The case was presented at one of the law school's periodic brown bag lunches, typically held in an inner courtyard in Hutchins Hall.
"It's never too early to start introducing new students to the everyday practice of law," said Assistant Dean for Student Affairs David Baum, who introduced Frost to the students by describing Frost's more than 20 years of practice with the prominent Detroit-based firm Dickinson Wright.
The example involved a dispute between a tool distributor and one of its dealers, said Frost, the director of the Law School's Legal Practice Program and a 1973 Michigan Law graduate.
Dealer disputes can be ticklish things, Frost added, especially in light of their antitrust implications. Distributors can't discriminate between their dealers, for example, by giving one preferential pricing. Similarly, dealers can't communicate amongst themselves to set prices, and generally have to be able to document why they've provided large discounts to individual customers.
Most dealership agreements, Frost added, contain provisions that allow for audits, just to keep both sides honest.
In the case Frost was referring to, the distributor and the dealer got along well for about five years. Then what had been a steady level of about 30 percent of the dealer's customers receiving a discount suddenly jumped to about 75 percent of customers. Something wasn't right, Frost's client decided, and they asked for an audit.

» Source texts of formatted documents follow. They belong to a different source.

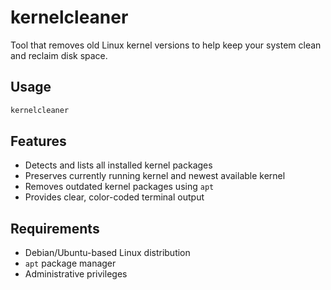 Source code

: # kernelcleaner

Tool that removes old Linux kernel versions to help keep your system clean and reclaim disk space.

## Usage

```bash
kernelcleaner
```

## Features

* Detects and lists all installed kernel packages
* Preserves currently running kernel and newest available kernel
* Removes outdated kernel packages using `apt`
* Provides clear, color-coded terminal output

## Requirements

* Debian/Ubuntu-based Linux distribution
* `apt` package manager
* Administrative privileges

The dealer stalled, Frost said. First, there was a computer crash. Then there was a fire.
"They finally produced a few documents, but they appeared altered," Frost said.
Ultimately, about a year after the initial request, Frost's clients got a letter that refused the audit and accused the distributor of violating antitrust law. The case appeared to be heading for court, despite a provision in the dealer agreement that called for arbitration.
In the end, Frost said, the case went to arbitration—which for the defendants is often preferable to a trial, he added, because those hearing the case have professional expertise and tend to be less volatile than a jury.
The day the case was heard, in New York City, a blizzard practically shut down the city.
"Believe me, it was a great opportunity to develop rapport with your client," he said of the weather conditions.
In the end, Frost said, the arbitrator sided with his client. In addition to a cash payment and return of unsold inventory, the distributor could savor a victory.
Frost fished inside his bag and fished out a small Lucite block—one last practical tip for the students. Suspended inside the block was a tiny piece of paper—a copy of the arbitrator's decision.